Earlier today, I wrote that I was bascically neutral about this.
After reading other postings and thinking about the issue more
myself, I am now in favor "kmod follows init's root" because:
1. I think that we probably would get obscure unrepeatable
technical suppot problems related to anonymous FTP otherwise.
2. I also realize that while putting kernel modules in the
anonymous FTP area is something like the situation with
shared libraries, new kernels are released every couple
of days, while new C libraries are released roughly
monthly. (How's that for a statement about free
software development cycles?)
3. I would rather not have to worry about accidental
contamination of the kernel from other chroot'ed
environments (e.g., I accidentally load an outdated
iBCS module).
4. If we're going to develop some kind of "modprobe -r -a"

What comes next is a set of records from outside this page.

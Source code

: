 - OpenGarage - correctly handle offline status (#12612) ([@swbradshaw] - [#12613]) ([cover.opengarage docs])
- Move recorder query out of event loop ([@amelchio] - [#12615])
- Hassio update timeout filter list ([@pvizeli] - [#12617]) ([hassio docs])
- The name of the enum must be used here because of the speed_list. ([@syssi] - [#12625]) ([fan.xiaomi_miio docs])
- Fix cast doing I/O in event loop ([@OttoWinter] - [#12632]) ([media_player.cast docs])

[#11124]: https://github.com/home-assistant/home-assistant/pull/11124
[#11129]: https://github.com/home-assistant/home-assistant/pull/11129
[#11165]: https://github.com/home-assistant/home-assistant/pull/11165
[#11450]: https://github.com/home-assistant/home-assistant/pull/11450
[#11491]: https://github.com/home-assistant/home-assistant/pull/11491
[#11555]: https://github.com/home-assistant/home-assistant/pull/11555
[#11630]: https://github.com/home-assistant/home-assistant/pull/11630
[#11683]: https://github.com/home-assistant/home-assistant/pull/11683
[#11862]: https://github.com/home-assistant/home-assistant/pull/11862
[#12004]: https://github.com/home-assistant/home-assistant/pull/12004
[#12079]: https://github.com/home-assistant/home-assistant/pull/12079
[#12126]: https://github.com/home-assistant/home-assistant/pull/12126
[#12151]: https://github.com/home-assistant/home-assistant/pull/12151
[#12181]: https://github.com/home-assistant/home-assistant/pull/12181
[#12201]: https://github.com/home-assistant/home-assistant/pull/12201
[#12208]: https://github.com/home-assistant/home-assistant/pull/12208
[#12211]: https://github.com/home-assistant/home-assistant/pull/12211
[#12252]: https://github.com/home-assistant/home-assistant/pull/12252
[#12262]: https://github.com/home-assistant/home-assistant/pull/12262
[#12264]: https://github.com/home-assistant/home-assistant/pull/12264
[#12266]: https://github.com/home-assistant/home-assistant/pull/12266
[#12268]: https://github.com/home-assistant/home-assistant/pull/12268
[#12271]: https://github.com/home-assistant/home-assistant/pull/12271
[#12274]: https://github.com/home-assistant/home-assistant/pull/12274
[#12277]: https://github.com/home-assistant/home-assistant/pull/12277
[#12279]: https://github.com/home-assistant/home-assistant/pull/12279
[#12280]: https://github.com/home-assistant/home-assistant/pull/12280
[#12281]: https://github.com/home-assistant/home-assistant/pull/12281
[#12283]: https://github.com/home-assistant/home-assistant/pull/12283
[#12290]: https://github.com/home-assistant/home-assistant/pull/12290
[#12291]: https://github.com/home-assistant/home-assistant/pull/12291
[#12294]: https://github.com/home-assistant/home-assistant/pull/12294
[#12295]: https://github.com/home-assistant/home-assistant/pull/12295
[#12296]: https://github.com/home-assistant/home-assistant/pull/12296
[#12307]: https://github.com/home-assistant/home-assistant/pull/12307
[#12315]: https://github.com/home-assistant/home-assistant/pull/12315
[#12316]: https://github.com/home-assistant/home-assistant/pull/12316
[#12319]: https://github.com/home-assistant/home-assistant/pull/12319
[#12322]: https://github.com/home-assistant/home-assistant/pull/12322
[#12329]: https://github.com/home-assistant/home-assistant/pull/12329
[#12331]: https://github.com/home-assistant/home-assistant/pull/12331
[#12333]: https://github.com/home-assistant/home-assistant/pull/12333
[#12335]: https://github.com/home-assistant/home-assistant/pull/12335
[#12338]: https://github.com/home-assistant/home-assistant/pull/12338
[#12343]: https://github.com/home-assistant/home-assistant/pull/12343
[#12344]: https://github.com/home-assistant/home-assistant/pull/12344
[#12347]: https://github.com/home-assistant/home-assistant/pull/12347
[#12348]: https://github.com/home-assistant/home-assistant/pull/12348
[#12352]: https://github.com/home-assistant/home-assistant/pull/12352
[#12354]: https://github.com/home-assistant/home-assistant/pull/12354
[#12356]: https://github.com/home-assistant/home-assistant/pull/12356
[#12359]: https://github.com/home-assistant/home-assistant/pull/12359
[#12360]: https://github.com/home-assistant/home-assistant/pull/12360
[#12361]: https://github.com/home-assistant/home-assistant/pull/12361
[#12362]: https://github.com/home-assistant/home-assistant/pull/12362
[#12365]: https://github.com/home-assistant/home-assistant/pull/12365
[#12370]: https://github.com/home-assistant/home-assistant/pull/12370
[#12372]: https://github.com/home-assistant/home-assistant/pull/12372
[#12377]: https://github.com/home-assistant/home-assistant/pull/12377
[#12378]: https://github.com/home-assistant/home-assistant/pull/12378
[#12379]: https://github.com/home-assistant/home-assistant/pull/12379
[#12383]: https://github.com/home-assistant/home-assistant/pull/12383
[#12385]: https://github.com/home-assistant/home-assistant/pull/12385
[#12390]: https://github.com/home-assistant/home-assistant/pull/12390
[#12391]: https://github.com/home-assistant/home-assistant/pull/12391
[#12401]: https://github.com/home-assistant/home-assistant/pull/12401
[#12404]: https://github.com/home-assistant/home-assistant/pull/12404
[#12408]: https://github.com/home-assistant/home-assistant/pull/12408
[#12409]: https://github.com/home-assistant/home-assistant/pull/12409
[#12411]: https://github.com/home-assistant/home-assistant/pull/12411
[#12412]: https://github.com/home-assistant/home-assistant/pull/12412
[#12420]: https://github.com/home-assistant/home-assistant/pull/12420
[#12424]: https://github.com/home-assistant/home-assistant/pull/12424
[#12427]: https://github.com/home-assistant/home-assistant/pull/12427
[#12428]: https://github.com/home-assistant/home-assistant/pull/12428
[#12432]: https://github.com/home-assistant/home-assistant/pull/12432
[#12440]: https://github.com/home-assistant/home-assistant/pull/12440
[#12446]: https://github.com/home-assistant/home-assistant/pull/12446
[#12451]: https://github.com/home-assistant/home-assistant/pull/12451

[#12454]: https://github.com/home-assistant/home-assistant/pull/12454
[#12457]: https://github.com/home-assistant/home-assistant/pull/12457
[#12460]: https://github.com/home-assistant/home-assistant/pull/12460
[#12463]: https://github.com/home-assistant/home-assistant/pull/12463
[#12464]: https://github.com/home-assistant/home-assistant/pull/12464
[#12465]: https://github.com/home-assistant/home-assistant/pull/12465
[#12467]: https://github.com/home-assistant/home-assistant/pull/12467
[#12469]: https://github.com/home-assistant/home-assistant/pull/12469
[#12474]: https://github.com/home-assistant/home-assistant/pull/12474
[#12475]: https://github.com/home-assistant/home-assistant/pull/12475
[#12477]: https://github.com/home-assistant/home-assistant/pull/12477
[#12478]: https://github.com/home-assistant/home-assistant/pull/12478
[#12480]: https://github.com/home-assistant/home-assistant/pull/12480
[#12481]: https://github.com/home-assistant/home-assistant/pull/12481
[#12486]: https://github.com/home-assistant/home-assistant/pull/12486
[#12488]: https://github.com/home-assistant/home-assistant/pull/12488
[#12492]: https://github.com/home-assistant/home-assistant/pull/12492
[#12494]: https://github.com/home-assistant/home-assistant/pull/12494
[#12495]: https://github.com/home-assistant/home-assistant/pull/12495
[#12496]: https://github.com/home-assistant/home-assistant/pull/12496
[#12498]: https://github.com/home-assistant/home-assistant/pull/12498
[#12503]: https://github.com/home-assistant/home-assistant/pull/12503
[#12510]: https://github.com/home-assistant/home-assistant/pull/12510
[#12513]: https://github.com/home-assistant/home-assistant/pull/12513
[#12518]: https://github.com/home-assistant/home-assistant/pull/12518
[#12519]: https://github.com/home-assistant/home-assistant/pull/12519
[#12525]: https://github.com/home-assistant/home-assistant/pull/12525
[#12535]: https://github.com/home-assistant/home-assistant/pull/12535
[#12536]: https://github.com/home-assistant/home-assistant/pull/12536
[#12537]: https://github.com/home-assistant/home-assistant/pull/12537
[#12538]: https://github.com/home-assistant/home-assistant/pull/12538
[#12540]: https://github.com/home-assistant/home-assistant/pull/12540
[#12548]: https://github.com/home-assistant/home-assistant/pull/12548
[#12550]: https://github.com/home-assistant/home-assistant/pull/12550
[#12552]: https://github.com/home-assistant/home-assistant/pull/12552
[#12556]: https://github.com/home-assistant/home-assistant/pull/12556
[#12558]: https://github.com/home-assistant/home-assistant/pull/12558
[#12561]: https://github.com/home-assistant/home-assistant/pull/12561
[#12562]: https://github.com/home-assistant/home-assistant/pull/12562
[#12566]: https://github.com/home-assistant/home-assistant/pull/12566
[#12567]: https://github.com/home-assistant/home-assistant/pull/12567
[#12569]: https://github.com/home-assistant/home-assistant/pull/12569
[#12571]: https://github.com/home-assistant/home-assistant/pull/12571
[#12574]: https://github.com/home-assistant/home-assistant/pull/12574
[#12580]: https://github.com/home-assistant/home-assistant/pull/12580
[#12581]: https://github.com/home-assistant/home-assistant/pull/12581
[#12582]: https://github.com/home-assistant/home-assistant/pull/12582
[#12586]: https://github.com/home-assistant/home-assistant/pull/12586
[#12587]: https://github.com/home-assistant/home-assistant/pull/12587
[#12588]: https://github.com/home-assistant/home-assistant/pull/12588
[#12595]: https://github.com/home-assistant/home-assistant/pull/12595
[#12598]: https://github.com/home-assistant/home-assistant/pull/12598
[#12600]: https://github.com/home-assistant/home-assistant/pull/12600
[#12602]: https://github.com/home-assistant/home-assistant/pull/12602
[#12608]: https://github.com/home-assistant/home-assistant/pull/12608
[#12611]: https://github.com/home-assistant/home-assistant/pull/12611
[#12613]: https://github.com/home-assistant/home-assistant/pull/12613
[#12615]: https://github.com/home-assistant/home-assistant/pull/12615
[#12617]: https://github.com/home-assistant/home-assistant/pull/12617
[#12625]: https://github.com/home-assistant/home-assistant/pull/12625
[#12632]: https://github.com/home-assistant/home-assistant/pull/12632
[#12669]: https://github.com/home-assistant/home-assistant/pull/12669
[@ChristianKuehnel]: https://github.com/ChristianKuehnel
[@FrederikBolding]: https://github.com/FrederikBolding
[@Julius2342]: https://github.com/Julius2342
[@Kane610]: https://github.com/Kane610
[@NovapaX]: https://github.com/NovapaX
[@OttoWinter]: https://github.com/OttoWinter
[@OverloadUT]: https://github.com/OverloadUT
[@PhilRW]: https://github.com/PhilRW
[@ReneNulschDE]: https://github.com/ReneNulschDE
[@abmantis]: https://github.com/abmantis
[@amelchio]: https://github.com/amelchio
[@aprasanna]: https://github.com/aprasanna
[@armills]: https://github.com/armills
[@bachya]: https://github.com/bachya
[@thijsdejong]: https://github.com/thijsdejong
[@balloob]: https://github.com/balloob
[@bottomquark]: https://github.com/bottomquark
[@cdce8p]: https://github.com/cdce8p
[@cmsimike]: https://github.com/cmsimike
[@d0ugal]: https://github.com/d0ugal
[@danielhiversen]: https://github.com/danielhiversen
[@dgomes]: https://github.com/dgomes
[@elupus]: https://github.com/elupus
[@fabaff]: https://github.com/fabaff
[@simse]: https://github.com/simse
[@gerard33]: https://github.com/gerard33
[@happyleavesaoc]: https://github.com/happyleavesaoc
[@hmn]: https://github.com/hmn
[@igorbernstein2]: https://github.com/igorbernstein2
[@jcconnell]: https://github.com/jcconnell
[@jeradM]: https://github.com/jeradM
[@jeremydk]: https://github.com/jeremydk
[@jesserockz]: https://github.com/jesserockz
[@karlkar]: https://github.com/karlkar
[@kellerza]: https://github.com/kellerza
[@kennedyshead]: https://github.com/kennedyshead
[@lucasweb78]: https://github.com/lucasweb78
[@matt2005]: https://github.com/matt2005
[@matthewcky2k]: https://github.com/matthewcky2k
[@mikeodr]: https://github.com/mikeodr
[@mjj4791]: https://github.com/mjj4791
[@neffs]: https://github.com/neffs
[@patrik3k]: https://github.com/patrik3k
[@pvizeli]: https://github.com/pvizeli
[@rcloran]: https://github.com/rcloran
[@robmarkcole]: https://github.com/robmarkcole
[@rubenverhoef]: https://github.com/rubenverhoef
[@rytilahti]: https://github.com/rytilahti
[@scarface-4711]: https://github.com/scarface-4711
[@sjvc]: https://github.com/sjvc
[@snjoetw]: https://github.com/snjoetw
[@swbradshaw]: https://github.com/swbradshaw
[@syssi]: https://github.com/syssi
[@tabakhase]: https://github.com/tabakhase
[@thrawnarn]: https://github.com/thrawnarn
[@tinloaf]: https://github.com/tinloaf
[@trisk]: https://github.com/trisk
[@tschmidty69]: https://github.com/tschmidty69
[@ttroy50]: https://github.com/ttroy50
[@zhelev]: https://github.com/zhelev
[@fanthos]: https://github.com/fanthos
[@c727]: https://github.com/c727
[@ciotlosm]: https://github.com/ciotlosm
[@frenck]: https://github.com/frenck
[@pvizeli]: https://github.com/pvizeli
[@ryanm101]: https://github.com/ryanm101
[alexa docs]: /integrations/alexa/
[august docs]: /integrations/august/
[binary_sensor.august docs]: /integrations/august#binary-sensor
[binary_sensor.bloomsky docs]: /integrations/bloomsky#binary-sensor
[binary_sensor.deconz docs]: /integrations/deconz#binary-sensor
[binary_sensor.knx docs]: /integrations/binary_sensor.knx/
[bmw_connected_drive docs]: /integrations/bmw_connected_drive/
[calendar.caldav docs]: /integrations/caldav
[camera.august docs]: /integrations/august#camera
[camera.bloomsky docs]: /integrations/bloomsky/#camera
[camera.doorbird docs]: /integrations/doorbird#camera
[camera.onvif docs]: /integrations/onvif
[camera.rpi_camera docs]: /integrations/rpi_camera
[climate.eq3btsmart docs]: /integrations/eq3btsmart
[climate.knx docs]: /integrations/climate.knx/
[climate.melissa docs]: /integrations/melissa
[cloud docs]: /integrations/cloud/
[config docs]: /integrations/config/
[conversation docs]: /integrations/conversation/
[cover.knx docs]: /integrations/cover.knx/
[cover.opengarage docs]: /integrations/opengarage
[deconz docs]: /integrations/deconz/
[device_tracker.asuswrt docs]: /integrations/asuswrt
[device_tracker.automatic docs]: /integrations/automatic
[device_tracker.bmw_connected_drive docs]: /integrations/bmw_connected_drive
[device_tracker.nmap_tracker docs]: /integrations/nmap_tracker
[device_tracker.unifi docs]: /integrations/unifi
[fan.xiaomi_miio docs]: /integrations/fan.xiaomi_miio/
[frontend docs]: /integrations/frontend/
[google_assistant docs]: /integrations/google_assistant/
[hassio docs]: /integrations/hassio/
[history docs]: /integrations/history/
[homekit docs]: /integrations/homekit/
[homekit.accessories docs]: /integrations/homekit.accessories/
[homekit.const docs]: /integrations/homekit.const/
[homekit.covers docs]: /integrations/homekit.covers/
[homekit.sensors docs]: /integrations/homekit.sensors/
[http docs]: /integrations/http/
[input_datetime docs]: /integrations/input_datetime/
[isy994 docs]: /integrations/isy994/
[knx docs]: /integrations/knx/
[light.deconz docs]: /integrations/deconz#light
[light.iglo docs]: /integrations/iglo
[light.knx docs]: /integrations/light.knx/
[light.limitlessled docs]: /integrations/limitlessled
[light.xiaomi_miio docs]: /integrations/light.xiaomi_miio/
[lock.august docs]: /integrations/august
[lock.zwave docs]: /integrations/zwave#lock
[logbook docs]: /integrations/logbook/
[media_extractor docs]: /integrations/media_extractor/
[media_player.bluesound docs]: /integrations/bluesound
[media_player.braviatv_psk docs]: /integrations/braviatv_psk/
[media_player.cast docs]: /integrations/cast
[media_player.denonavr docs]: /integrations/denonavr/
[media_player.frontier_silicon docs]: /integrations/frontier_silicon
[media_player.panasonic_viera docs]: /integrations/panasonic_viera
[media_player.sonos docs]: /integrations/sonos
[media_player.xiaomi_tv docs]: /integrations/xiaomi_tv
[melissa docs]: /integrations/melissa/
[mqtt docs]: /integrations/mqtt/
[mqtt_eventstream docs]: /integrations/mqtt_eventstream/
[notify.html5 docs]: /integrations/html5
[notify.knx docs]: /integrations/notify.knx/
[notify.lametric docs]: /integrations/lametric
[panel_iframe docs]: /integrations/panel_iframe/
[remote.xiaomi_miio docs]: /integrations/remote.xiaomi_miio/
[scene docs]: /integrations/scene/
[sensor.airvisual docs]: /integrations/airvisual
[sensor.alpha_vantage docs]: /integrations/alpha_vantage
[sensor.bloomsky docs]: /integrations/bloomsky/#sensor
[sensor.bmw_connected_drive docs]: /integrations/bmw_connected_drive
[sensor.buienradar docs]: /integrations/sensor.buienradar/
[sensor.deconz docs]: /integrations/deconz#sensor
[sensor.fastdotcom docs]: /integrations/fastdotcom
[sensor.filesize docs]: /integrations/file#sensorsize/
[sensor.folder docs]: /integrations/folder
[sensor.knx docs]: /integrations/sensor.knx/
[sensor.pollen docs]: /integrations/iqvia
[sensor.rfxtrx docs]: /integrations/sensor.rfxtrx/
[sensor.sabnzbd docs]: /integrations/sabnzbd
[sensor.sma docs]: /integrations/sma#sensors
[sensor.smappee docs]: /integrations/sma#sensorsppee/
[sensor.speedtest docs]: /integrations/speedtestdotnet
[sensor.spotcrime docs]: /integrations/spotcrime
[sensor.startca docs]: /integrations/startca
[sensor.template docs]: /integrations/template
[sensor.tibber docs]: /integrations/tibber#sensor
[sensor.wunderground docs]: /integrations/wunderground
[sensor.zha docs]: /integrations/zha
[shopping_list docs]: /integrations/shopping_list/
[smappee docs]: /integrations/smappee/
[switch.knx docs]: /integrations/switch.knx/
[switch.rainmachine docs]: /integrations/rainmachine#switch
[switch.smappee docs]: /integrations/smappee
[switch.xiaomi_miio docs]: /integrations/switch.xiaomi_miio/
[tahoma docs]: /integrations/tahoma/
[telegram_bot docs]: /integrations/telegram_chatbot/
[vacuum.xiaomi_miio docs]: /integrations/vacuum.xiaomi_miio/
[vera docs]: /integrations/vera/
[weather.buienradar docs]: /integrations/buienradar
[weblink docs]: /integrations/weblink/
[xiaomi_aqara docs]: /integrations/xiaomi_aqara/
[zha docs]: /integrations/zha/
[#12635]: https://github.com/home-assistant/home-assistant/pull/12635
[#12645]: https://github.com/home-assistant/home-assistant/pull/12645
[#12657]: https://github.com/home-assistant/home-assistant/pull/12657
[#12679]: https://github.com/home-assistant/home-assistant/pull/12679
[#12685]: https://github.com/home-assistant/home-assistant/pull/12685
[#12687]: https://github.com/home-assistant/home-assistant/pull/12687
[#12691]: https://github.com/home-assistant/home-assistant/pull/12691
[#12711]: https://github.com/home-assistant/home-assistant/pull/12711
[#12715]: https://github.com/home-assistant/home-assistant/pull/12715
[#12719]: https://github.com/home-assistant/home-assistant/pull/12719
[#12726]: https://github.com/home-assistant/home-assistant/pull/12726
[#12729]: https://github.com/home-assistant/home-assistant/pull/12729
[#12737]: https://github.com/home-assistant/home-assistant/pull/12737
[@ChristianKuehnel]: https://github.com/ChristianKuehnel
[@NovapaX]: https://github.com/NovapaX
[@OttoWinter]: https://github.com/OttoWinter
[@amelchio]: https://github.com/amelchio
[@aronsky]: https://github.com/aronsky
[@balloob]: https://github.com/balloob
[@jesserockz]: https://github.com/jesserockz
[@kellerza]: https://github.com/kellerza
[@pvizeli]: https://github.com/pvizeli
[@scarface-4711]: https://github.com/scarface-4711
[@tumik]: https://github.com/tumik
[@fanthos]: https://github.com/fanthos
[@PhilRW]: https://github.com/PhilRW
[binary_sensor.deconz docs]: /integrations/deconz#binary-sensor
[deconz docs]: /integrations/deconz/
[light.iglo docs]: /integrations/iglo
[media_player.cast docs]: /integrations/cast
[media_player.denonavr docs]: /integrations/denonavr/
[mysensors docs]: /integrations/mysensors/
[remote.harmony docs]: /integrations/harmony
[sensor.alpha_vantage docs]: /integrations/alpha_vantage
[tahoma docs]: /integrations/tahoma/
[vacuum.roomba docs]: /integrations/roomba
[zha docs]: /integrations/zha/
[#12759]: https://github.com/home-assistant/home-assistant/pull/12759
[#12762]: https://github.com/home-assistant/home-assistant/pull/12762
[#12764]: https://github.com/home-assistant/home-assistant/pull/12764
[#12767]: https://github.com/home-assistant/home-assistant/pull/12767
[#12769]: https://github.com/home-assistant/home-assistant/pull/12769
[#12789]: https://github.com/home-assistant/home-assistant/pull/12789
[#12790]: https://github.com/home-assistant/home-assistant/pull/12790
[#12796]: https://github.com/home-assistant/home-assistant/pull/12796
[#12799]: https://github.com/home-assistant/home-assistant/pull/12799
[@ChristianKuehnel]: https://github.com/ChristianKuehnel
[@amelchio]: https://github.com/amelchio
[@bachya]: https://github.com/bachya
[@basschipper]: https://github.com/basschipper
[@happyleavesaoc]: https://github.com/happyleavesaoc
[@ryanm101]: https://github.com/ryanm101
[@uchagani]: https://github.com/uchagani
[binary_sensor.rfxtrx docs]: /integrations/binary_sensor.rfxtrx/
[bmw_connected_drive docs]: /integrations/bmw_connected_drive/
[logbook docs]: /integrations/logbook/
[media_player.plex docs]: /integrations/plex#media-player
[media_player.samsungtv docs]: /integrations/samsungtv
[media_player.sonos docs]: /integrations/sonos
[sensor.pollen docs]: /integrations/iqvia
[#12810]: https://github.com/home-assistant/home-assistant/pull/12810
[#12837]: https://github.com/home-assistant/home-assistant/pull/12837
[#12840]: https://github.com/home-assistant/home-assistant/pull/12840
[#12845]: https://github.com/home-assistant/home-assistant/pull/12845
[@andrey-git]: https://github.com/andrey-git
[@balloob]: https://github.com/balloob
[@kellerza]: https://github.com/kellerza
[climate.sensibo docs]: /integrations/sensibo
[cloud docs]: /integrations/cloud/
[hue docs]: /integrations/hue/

to run help programs before unloading modules, this will
probably do the wrong thing with modules loaded from
alternative roots.
Your change may mean that in order for a ramdisk that uses
"exec chroot /mnt /sbin/init" to work with modprobe, the ramdisk
program will have to be named /sbin/init instead of /linuxrc and the
kernel's "real root" field will have to be set to the ramdisk, but that's
a stylistic change I've wanted to make to our ramdisks anyhow.
Adam J. Richter __ ______________ 4880 Stevens Creek Blvd, Suite 205
adam@yggdrasil.com \ / San Jose, California 95129-1034
+1 408 261-6630 | g g d r a s i l United States of America
fax +1 408 261-6631 "Free Software For The Rest Of Us."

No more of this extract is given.